#### WHAT YOU NEED TO DO
Quote the entries below from the line with "纪律是蒙古军队得以在极端条件" through the line with "我希望这篇文章能让你对成吉思", both ends included, and only those lines.

+++

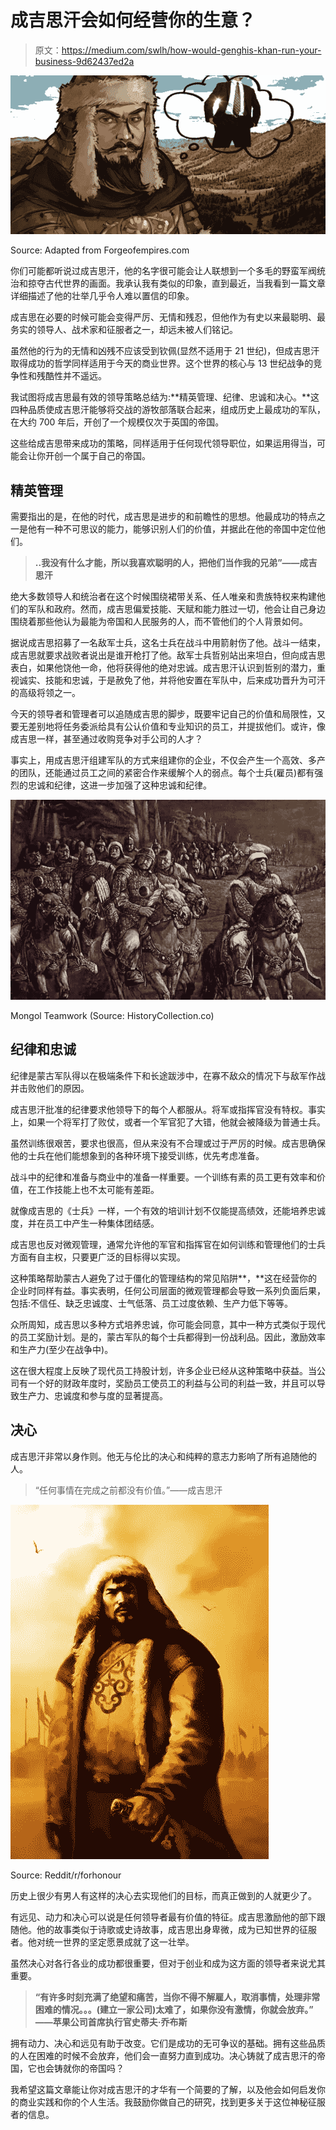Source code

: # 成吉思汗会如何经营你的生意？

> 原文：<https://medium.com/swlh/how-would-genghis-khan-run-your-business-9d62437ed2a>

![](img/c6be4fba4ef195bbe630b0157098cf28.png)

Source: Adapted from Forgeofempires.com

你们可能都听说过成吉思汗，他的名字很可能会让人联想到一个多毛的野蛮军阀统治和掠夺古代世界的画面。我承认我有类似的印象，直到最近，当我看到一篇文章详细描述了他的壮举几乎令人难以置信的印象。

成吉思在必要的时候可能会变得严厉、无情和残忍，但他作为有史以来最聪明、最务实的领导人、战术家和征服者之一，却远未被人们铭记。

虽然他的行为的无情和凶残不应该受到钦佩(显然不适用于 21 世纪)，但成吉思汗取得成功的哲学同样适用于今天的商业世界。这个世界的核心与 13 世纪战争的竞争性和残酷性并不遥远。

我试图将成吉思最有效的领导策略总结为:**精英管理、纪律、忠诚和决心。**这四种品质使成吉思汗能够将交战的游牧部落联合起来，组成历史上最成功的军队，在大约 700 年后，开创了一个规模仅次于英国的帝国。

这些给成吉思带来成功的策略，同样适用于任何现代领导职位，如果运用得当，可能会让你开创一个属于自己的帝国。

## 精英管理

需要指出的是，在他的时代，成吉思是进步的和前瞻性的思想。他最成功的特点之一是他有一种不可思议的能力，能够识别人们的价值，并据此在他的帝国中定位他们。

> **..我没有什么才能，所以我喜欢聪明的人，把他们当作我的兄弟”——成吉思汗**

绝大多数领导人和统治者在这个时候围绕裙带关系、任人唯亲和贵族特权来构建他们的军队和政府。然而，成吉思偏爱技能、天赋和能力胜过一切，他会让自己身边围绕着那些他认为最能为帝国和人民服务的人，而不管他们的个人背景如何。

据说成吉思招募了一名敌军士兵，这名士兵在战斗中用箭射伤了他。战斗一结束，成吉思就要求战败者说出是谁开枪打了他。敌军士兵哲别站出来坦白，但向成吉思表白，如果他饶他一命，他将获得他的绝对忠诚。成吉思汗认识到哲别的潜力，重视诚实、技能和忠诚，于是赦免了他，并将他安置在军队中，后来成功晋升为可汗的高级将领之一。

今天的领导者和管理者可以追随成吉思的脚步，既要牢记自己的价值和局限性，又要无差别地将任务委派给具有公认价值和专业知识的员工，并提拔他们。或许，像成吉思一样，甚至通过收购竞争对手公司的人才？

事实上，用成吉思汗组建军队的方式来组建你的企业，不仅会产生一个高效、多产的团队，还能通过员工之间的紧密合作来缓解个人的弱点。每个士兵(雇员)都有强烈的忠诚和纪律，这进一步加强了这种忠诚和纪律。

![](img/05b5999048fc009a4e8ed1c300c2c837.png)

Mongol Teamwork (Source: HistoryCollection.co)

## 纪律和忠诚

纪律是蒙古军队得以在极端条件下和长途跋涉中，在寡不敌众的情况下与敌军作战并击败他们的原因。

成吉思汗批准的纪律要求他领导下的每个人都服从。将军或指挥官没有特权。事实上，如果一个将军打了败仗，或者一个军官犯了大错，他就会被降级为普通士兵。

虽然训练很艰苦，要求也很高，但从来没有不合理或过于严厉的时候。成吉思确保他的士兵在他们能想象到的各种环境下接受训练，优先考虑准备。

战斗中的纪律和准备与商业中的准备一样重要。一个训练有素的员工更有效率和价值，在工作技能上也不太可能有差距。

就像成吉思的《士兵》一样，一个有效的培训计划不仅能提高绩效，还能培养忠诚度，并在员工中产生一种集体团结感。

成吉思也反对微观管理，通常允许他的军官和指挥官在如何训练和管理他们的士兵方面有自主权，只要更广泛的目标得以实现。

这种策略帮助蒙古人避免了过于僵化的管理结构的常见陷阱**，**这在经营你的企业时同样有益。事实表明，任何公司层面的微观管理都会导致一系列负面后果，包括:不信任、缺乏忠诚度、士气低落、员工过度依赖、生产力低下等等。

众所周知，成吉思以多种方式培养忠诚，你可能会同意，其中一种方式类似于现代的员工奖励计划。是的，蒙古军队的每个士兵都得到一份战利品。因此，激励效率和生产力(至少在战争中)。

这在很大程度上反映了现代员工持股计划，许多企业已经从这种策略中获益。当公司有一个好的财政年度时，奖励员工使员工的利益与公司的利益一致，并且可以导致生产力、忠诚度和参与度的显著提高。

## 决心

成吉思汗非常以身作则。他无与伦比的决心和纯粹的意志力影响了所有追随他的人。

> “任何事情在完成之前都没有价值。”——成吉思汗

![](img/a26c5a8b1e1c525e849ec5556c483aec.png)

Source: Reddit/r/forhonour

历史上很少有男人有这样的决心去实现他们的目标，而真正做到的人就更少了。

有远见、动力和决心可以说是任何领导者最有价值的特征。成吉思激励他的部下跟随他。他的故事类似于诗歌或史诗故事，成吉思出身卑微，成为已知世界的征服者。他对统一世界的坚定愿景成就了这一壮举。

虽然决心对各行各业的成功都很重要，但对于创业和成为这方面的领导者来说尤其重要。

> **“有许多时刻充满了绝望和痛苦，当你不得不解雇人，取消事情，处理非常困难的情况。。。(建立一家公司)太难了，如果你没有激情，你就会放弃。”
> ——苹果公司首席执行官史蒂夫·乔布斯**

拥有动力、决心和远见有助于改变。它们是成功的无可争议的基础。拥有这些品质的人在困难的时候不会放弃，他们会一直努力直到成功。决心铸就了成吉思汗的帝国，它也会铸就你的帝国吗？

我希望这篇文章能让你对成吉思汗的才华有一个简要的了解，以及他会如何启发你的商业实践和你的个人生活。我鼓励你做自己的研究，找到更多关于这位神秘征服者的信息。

+++

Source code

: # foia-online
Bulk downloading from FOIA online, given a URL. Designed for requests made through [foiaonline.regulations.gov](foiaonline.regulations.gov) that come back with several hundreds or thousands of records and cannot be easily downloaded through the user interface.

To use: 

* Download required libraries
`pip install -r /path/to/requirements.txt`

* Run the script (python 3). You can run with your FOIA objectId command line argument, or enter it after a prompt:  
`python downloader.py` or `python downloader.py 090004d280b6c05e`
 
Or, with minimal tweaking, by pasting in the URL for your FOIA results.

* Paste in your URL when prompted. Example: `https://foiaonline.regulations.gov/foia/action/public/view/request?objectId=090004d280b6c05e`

+++

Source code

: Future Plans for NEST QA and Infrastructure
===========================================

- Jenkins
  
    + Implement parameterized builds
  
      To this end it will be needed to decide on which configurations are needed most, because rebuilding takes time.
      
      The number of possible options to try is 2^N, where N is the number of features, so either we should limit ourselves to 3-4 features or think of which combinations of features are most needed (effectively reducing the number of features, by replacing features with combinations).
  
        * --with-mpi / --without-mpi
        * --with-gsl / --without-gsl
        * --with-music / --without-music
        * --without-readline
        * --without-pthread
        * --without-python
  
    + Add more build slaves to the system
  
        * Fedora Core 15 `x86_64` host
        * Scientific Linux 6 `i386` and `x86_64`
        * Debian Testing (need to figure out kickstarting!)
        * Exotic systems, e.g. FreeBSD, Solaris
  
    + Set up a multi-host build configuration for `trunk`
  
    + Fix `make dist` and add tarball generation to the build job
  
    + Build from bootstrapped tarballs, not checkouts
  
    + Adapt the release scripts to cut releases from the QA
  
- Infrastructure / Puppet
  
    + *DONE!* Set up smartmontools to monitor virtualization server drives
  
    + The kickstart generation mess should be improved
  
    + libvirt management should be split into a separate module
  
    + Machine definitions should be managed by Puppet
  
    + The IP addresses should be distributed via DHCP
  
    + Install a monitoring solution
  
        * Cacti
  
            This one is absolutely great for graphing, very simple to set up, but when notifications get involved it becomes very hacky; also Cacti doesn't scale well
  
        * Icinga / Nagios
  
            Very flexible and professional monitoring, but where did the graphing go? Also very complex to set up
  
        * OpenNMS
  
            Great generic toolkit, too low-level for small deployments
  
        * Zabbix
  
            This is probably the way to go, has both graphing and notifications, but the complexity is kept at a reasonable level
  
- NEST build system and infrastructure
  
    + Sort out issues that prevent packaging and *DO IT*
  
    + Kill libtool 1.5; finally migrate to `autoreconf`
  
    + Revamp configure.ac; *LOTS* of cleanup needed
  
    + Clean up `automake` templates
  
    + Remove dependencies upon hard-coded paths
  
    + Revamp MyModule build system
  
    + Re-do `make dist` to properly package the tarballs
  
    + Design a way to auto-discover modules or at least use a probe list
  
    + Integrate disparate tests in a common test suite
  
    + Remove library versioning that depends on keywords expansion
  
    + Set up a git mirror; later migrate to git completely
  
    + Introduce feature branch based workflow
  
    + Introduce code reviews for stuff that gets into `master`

+++

#### RESPONSE AREA
纪律是蒙古军队得以在极端条件下和长途跋涉中，在寡不敌众的情况下与敌军作战并击败他们的原因。

成吉思汗批准的纪律要求他领导下的每个人都服从。将军或指挥官没有特权。事实上，如果一个将军打了败仗，或者一个军官犯了大错，他就会被降级为普通士兵。

虽然训练很艰苦，要求也很高，但从来没有不合理或过于严厉的时候。成吉思确保他的士兵在他们能想象到的各种环境下接受训练，优先考虑准备。

战斗中的纪律和准备与商业中的准备一样重要。一个训练有素的员工更有效率和价值，在工作技能上也不太可能有差距。

就像成吉思的《士兵》一样，一个有效的培训计划不仅能提高绩效，还能培养忠诚度，并在员工中产生一种集体团结感。

成吉思也反对微观管理，通常允许他的军官和指挥官在如何训练和管理他们的士兵方面有自主权，只要更广泛的目标得以实现。

这种策略帮助蒙古人避免了过于僵化的管理结构的常见陷阱**，**这在经营你的企业时同样有益。事实表明，任何公司层面的微观管理都会导致一系列负面后果，包括:不信任、缺乏忠诚度、士气低落、员工过度依赖、生产力低下等等。

众所周知，成吉思以多种方式培养忠诚，你可能会同意，其中一种方式类似于现代的员工奖励计划。是的，蒙古军队的每个士兵都得到一份战利品。因此，激励效率和生产力(至少在战争中)。

这在很大程度上反映了现代员工持股计划，许多企业已经从这种策略中获益。当公司有一个好的财政年度时，奖励员工使员工的利益与公司的利益一致，并且可以导致生产力、忠诚度和参与度的显著提高。

## 决心

成吉思汗非常以身作则。他无与伦比的决心和纯粹的意志力影响了所有追随他的人。

> “任何事情在完成之前都没有价值。”——成吉思汗

![](img/a26c5a8b1e1c525e849ec5556c483aec.png)

Source: Reddit/r/forhonour

历史上很少有男人有这样的决心去实现他们的目标，而真正做到的人就更少了。

有远见、动力和决心可以说是任何领导者最有价值的特征。成吉思激励他的部下跟随他。他的故事类似于诗歌或史诗故事，成吉思出身卑微，成为已知世界的征服者。他对统一世界的坚定愿景成就了这一壮举。

虽然决心对各行各业的成功都很重要，但对于创业和成为这方面的领导者来说尤其重要。

> **“有许多时刻充满了绝望和痛苦，当你不得不解雇人，取消事情，处理非常困难的情况。。。(建立一家公司)太难了，如果你没有激情，你就会放弃。”
> ——苹果公司首席执行官史蒂夫·乔布斯**

拥有动力、决心和远见有助于改变。它们是成功的无可争议的基础。拥有这些品质的人在困难的时候不会放弃，他们会一直努力直到成功。决心铸就了成吉思汗的帝国，它也会铸就你的帝国吗？

我希望这篇文章能让你对成吉思汗的才华有一个简要的了解，以及他会如何启发你的商业实践和你的个人生活。我鼓励你做自己的研究，找到更多关于这位神秘征服者的信息。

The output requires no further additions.